Customers have been panic buying for the past few weeks, therefore creating these lonely looking empty shelves and it has created huge stress for workers. I was uprooted from my 3pm-10pm shift to a 10pm-7am shift where myself and three of my crew members worked around the clock to keep the shelves packed for the next load of customers to come in. I may not have lost my job, which is a massive overweight on 140,000 people’s shoulders, but for those of us who still work, we carry a burden of our own. Retail workers in the supermarkets, the army, the doctors and nurses are all sterling examples of people who are constantly working around the clock to make sure everyone is safe in the midst of this pandemic. Everyone has a specific role to play and now is not the time for anyone to forget their lines in this major scene. We must all have each other’s backs; we are merely like a body, each of us being an arm or a leg, a heart or a backbone.

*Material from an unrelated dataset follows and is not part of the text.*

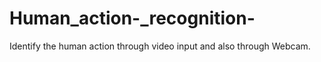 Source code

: # Human_action-_recognition-
Identify the human action through video input and also through Webcam.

There are a lot of family members and friends who have been subjected to isolation due to their job loss and that itself creates a burden on them. I’m the type of person who cares and worries about everyone and seeing the ones close to me suffer from something that is out of their control is heartbreaking, as they have families to provide for and rent and mortgages to pay. Words can sometimes mean something and can sometimes mean nothing to people, but I’ll say it anyway; if we abide by the HSE’s rules and self-isolate during this lockdown, then we are already setting ourselves up for a win, hopefully. That is a big hopefully, though, as we never truly know what is around the corner for us. But as much as it is difficult, we need to be able to keep a positive mindset. Cabin fever is today’s biggest employer, but I don’t think any of us want to apply to get a job there, so, let’s put cabin fever back into the category of where it truly belongs, back into the category of it being just another horror movie.